One of the BBC’s main tasks for Lonely Planet is to get the company up to speed with the digital world. Compared to its rivals, Lonely Planet’s website seems slick and comprehensive with the popular Thorn Tree Forum and other useful resources. But they company recognises that it has not successfully built on this digital advantage and it is lagging behind more mainstream media outlets in an era where digital content is becoming increasingly important.
The guides still make up the bulk of Lonely Planet’s income – around 80% – and the company anticipates that they will continue to be the main money spinner (in fact they are launching a number of new lines of guides as we speak, as well as updates to previous editions).

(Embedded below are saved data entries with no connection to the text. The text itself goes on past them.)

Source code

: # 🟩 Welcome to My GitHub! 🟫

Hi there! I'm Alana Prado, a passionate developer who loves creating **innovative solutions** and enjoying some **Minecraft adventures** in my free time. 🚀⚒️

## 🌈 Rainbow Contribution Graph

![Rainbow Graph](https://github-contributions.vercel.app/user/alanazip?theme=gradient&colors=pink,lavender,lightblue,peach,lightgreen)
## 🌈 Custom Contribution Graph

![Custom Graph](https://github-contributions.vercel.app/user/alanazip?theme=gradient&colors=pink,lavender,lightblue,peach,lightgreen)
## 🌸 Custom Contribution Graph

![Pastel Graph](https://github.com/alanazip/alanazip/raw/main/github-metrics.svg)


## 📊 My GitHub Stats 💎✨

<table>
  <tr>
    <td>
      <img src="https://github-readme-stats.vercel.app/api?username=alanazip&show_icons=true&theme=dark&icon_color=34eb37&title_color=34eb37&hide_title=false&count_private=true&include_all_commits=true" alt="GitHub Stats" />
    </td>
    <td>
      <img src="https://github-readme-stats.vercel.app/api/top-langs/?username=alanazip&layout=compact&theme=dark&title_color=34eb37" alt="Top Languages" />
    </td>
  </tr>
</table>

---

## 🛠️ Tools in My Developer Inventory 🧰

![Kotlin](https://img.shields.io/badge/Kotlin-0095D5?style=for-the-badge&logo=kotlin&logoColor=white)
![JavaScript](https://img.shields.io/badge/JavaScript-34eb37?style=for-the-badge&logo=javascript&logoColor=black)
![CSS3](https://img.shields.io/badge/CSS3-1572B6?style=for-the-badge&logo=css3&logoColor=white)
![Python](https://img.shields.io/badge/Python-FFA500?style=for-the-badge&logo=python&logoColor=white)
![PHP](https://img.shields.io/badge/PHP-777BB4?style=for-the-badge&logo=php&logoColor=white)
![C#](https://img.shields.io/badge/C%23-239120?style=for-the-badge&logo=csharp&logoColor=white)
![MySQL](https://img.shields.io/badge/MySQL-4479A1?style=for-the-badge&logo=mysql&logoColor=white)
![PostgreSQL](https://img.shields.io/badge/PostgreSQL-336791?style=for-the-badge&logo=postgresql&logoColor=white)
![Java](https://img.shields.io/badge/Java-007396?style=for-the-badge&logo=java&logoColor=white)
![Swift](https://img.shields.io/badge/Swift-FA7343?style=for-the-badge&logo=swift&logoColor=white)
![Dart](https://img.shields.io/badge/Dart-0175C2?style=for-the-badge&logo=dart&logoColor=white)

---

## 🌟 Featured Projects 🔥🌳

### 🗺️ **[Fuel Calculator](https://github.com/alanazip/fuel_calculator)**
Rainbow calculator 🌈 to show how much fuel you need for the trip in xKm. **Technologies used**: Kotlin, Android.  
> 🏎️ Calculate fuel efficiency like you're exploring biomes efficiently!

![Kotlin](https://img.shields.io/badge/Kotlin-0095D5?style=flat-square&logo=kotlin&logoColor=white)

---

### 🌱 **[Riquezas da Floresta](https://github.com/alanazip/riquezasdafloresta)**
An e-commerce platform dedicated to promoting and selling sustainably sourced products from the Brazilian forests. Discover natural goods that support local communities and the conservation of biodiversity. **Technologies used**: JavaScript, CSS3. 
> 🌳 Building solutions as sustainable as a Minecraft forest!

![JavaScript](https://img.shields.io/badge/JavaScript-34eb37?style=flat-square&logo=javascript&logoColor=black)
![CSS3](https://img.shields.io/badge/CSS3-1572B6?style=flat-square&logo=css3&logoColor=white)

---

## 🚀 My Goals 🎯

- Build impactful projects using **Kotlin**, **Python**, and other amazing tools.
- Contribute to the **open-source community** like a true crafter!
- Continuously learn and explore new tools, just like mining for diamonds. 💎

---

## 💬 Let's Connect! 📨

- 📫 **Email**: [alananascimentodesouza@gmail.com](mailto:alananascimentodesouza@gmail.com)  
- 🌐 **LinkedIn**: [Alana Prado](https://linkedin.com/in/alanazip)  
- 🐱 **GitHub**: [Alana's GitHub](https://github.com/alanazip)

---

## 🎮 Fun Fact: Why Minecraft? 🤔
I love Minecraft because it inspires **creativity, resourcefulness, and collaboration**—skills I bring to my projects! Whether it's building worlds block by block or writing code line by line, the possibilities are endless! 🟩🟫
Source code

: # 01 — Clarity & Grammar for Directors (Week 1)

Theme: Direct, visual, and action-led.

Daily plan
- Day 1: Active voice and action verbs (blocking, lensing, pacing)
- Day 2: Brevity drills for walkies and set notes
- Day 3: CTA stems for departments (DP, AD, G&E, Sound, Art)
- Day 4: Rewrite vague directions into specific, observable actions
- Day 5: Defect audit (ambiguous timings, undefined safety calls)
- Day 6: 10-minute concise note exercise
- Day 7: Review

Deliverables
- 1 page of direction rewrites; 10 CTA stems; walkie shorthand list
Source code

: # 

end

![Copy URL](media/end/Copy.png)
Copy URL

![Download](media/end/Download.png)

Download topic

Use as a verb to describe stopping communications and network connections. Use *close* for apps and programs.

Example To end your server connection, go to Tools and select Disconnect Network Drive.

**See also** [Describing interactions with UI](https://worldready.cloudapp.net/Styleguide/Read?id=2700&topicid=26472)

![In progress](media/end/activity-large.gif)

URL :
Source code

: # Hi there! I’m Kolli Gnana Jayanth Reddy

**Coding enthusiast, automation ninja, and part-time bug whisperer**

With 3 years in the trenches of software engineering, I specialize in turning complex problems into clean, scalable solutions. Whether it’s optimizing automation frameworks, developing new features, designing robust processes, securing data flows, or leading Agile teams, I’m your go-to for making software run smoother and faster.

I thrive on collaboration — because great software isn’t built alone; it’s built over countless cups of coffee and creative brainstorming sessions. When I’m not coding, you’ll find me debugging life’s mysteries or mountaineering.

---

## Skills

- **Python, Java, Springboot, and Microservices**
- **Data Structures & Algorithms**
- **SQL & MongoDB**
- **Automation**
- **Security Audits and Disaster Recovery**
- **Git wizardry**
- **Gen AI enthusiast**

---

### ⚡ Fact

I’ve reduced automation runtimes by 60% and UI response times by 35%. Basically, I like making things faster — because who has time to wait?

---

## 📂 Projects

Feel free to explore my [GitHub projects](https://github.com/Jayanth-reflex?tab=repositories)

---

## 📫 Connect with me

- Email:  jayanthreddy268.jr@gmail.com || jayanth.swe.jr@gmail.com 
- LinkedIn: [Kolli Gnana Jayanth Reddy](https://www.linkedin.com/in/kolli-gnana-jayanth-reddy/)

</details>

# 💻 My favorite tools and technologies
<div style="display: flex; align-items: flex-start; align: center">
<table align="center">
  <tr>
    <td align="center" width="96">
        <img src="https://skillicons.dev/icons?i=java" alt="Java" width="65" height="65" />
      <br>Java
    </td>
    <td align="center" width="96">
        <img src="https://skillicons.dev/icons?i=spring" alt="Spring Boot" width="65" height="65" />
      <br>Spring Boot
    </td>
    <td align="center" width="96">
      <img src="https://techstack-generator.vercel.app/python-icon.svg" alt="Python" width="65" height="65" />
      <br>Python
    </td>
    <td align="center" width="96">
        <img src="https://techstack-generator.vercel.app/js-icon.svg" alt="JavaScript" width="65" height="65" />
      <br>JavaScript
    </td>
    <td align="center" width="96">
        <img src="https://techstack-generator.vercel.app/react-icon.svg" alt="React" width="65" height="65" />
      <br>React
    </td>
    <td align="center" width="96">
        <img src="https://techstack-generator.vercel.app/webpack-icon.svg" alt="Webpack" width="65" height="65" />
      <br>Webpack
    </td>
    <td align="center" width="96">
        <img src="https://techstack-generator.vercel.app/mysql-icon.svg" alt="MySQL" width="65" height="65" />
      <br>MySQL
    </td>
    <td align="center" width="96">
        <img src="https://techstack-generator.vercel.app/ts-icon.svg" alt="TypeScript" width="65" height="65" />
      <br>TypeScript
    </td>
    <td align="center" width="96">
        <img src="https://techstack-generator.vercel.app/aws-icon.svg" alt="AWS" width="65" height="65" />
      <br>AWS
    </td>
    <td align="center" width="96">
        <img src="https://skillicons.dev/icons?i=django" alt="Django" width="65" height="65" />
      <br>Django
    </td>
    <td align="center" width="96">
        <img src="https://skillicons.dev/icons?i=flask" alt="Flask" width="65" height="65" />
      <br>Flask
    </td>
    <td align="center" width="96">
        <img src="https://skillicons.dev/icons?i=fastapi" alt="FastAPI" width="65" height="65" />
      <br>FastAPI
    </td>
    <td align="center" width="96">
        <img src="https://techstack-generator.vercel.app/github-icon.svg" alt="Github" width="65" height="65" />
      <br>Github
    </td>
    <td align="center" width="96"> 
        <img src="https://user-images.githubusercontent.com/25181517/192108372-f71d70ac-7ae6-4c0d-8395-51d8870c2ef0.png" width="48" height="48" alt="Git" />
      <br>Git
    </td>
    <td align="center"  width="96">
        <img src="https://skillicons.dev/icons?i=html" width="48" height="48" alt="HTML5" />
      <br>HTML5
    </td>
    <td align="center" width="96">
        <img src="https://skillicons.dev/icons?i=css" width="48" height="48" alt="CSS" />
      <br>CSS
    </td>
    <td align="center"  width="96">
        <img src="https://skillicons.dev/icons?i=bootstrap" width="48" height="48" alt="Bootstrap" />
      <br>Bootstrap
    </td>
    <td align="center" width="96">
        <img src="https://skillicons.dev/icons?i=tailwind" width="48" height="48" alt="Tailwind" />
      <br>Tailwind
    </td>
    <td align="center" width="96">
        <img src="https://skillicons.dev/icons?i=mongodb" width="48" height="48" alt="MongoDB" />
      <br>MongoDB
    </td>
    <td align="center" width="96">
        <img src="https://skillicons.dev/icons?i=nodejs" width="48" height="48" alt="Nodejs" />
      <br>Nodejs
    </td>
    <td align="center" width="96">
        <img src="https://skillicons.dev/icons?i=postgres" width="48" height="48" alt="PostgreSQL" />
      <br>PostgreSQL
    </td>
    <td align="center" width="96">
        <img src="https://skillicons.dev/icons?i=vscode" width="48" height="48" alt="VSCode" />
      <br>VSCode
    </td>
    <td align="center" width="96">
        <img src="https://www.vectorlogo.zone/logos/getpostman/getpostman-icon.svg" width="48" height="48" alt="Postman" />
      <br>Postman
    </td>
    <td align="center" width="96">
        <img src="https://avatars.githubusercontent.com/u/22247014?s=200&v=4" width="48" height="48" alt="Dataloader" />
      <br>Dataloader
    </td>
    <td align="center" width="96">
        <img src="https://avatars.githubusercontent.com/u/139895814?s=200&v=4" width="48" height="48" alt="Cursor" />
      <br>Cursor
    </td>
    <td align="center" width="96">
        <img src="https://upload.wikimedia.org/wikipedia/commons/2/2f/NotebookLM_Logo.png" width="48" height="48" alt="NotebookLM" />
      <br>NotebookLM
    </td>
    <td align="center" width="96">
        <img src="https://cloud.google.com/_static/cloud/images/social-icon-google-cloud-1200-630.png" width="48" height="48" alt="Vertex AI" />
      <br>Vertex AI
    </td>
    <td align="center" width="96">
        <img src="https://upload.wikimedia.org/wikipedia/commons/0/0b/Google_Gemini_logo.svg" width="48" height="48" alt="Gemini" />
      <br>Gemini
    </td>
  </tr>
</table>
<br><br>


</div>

However, Matthew and his team at LPLabs are looking at ways in which the website can better support Lonely Planet’s core business. The latest version of the website will include a section called BlogSherpa, which brings content from an army of independent travel bloggers to users of Lonely Planet websites.
And Lonely Planet is also looking beyond the website in improving its digital coverage. There is already a series of phrasebooks for palmtop computers and mobiles like the iPhone. We can expect to see many more applications like these to appear over the coming months.
While we are on the subject of applications, I have the Twitter app monitter to thank for putting me in touch with the LPLab team . For those unfamiliar with it, monitter allows you to search tweets to find tweeters in your immediate area. The wonders of technology!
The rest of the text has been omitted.